W3C home > Mailing lists > Public > www-style@w3.org > May 2013

Re: [css-compositing]new Editor's draft posted

From: Rik Cabanier <cabanier@gmail.com>
Date: Wed, 22 May 2013 08:34:49 -0700
Message-ID: <CAGN7qDBOyKgBV_ECW=-p6orp9qHER23iciit52Xgh_mP4Hdirw@mail.gmail.com>
To: robert@ocallahan.org
Cc: "public-fx@w3.org" <public-fx@w3.org>, www-style list <www-style@w3.org>, www-svg <www-svg@w3.org>, David Baron <dbaron@dbaron.org>
I'm unsure what exactly you're looking for.
For a technical overview how blending changes the graphics model, the
introduction from the pdf reference model is quite good [1]

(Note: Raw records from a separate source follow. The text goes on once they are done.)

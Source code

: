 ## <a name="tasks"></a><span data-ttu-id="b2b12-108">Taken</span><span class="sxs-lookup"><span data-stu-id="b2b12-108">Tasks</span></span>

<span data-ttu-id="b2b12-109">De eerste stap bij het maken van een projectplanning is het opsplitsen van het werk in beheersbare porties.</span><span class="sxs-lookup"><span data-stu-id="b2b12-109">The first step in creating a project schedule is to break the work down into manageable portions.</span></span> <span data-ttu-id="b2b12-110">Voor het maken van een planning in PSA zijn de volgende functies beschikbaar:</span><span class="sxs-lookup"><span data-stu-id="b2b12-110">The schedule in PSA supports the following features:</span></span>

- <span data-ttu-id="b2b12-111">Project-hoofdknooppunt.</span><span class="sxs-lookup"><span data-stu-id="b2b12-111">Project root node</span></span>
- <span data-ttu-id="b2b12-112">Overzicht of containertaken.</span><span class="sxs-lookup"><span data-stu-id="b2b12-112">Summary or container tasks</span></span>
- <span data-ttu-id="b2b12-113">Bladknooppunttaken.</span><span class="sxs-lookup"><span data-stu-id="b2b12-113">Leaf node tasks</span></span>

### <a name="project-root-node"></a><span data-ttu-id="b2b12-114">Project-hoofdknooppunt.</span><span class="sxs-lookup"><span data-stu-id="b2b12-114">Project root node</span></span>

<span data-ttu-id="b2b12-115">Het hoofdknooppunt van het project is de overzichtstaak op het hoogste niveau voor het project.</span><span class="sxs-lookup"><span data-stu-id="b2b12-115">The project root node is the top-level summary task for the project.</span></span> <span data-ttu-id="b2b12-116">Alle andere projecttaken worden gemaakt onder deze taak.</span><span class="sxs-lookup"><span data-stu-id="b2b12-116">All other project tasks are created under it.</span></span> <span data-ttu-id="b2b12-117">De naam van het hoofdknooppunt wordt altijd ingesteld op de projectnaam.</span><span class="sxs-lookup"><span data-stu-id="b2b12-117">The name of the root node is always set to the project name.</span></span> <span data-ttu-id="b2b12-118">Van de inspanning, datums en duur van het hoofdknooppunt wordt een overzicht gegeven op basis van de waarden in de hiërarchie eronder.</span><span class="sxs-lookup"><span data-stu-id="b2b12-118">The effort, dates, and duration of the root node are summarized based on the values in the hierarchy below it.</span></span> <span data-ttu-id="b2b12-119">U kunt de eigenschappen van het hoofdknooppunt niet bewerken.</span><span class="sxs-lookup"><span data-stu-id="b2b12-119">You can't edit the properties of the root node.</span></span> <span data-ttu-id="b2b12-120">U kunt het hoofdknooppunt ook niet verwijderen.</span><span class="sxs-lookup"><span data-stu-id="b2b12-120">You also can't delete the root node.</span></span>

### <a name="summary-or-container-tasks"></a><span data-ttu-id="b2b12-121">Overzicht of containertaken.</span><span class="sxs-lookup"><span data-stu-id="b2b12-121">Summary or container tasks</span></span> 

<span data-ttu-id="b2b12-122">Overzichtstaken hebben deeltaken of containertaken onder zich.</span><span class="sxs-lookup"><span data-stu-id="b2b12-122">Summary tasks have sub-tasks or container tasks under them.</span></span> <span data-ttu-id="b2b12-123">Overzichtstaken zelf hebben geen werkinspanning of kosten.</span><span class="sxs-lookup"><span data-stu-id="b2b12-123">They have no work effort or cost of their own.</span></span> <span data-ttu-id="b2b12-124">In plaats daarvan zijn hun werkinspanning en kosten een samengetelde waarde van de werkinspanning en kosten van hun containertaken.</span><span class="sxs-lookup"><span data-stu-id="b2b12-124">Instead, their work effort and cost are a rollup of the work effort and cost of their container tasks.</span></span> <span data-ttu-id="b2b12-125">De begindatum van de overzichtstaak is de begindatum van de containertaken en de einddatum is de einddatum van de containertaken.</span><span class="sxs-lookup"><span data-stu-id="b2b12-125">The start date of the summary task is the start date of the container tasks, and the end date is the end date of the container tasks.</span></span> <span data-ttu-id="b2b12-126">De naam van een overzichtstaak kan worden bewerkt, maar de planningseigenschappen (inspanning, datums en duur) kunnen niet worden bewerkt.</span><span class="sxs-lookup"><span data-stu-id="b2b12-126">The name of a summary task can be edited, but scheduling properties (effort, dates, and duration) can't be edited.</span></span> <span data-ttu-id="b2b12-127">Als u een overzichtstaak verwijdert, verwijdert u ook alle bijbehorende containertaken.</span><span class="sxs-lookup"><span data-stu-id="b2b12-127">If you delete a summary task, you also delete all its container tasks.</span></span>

Basically, I would like blending to be as easy as opacity (they are very
similar in behavior).

An author shouldn't have to know the technical details how blending works.
Instead, he should just be able to provide the blend mode on an element and
that element (and it's content) should blend with the backdrop, again just
like transparency.

Proposal to add markup so you can manually construct the backdrop will
prove very difficult to use and brittle.

I've seen numerous examples where authors try to mimic blending either by
rasterizing content to images in photoshop or by using transparency (which
can only approximate 'screen' and it also make the artwork dark).


On Wed, May 22, 2013 at 12:02 AM, Robert O'Callahan <robert@ocallahan.org>wrote:

> It would still help if you could explain what the use-cases are.